_What to work on_
The full listing below must be printed exactly, word for word.

○ ○ ○

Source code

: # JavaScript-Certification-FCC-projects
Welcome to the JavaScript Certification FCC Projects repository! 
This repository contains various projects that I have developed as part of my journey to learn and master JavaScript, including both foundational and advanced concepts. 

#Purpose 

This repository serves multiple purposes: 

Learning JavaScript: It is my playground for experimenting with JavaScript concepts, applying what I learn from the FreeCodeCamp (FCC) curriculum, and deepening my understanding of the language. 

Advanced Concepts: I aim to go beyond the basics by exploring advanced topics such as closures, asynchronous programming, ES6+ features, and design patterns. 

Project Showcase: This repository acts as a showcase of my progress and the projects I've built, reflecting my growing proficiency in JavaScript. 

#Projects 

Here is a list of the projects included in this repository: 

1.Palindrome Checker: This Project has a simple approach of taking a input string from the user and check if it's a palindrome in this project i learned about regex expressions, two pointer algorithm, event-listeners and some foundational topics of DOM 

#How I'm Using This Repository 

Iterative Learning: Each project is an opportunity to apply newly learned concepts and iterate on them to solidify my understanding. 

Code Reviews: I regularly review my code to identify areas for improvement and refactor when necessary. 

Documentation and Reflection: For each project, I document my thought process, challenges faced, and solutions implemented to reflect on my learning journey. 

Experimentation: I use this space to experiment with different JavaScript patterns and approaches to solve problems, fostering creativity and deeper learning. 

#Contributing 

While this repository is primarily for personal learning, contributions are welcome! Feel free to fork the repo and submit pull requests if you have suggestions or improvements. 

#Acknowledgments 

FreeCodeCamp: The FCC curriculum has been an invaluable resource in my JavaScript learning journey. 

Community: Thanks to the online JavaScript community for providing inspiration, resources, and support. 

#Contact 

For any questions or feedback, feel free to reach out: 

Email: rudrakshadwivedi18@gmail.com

○ ○ ○

_Solution for this problem_
Source code

: # JavaScript-Certification-FCC-projects
Welcome to the JavaScript Certification FCC Projects repository! 
This repository contains various projects that I have developed as part of my journey to learn and master JavaScript, including both foundational and advanced concepts. 

#Purpose 

This repository serves multiple purposes: 

Learning JavaScript: It is my playground for experimenting with JavaScript concepts, applying what I learn from the FreeCodeCamp (FCC) curriculum, and deepening my understanding of the language. 

Advanced Concepts: I aim to go beyond the basics by exploring advanced topics such as closures, asynchronous programming, ES6+ features, and design patterns. 

Project Showcase: This repository acts as a showcase of my progress and the projects I've built, reflecting my growing proficiency in JavaScript. 

#Projects 

Here is a list of the projects included in this repository: 

1.Palindrome Checker: This Project has a simple approach of taking a input string from the user and check if it's a palindrome in this project i learned about regex expressions, two pointer algorithm, event-listeners and some foundational topics of DOM 

#How I'm Using This Repository 

Iterative Learning: Each project is an opportunity to apply newly learned concepts and iterate on them to solidify my understanding. 

Code Reviews: I regularly review my code to identify areas for improvement and refactor when necessary. 

Documentation and Reflection: For each project, I document my thought process, challenges faced, and solutions implemented to reflect on my learning journey. 

Experimentation: I use this space to experiment with different JavaScript patterns and approaches to solve problems, fostering creativity and deeper learning. 

#Contributing 

While this repository is primarily for personal learning, contributions are welcome! Feel free to fork the repo and submit pull requests if you have suggestions or improvements. 

#Acknowledgments 

FreeCodeCamp: The FCC curriculum has been an invaluable resource in my JavaScript learning journey. 

Community: Thanks to the online JavaScript community for providing inspiration, resources, and support. 

#Contact 

For any questions or feedback, feel free to reach out: 

Email: rudrakshadwivedi18@gmail.com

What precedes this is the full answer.